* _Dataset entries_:
--------

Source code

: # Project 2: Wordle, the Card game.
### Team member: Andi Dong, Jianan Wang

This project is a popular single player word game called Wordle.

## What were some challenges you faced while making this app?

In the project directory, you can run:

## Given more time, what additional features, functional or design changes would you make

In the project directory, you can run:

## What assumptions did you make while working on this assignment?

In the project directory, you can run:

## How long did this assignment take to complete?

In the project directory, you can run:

--------

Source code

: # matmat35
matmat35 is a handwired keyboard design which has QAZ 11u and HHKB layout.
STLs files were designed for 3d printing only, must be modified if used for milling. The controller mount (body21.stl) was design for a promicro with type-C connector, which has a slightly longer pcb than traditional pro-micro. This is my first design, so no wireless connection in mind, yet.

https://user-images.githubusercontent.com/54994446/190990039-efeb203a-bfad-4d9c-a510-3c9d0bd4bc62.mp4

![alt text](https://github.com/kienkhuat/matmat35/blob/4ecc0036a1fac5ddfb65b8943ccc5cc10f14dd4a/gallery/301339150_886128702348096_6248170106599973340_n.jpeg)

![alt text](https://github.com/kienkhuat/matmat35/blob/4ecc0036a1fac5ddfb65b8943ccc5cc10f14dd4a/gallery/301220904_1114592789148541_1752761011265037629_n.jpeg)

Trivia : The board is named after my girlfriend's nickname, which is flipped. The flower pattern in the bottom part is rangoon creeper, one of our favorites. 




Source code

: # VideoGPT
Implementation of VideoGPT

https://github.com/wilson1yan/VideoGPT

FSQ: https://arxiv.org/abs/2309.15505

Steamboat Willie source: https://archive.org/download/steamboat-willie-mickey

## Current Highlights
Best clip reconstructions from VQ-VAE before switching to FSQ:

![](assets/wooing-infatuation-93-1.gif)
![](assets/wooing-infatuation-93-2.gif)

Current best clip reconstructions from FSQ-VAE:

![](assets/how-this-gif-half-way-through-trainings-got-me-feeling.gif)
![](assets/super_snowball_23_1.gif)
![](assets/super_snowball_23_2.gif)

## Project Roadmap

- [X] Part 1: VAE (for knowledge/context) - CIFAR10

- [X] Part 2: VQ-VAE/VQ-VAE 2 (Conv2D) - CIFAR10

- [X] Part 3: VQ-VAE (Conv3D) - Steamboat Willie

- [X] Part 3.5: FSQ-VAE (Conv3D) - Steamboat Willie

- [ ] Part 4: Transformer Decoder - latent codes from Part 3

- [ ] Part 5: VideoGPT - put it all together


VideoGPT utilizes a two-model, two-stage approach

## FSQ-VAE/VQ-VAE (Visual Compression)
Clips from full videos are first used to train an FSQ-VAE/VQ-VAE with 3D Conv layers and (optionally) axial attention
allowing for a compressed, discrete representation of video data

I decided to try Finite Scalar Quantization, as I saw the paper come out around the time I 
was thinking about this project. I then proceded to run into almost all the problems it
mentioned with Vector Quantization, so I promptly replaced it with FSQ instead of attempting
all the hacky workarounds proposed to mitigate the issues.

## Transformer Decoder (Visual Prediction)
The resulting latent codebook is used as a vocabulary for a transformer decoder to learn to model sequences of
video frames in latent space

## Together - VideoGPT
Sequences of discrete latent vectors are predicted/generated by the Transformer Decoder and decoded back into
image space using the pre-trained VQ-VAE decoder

--------

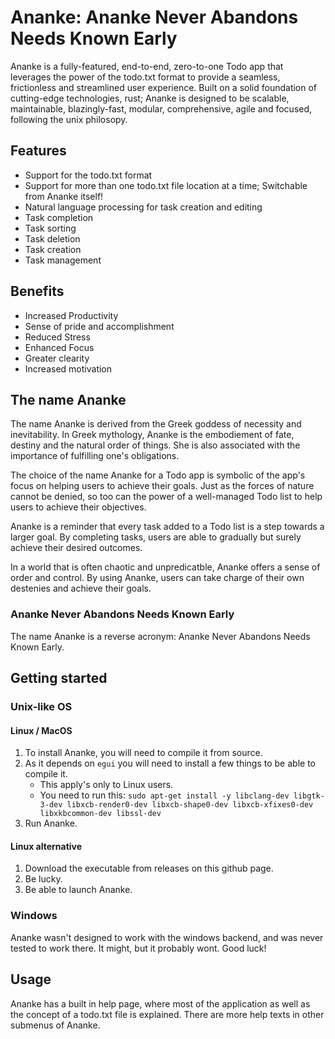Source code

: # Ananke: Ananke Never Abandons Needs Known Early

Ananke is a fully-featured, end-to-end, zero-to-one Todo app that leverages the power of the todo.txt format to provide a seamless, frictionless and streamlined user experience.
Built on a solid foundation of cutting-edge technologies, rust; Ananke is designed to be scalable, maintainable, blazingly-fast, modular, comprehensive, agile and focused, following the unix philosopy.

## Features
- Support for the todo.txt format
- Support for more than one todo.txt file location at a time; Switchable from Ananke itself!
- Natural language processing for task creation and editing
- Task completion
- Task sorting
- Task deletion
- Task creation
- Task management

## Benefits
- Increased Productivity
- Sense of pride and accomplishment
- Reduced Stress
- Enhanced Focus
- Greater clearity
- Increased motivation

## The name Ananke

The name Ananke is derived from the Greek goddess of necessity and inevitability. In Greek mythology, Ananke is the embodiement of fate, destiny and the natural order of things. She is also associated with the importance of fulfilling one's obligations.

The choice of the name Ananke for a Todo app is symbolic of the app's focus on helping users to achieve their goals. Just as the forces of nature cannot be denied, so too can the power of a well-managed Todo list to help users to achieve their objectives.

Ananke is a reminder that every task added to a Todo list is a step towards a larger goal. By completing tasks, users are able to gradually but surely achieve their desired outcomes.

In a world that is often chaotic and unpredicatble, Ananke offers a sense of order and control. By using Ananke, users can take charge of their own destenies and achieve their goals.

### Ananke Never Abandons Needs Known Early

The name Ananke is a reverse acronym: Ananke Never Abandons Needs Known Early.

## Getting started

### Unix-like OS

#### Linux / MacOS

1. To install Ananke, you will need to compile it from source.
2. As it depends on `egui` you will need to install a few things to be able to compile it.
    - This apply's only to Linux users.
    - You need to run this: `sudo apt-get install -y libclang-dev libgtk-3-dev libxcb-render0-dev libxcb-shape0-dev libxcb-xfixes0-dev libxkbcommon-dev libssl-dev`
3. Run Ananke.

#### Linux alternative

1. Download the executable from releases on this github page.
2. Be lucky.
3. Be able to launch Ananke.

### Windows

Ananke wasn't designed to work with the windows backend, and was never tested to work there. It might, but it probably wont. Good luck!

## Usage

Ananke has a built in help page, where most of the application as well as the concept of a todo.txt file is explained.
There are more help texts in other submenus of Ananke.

--------

Start with the line above that contains "Ananke is a fully-featured, end-to-end, zero-to-one" and stop after the line that contains "- Increased Productivity". Output those lines exactly, and only those.

Ananke is a fully-featured, end-to-end, zero-to-one Todo app that leverages the power of the todo.txt format to provide a seamless, frictionless and streamlined user experience.
Built on a solid foundation of cutting-edge technologies, rust; Ananke is designed to be scalable, maintainable, blazingly-fast, modular, comprehensive, agile and focused, following the unix philosopy.

## Features
- Support for the todo.txt format
- Support for more than one todo.txt file location at a time; Switchable from Ananke itself!
- Natural language processing for task creation and editing
- Task completion
- Task sorting
- Task deletion
- Task creation
- Task management

## Benefits
- Increased Productivity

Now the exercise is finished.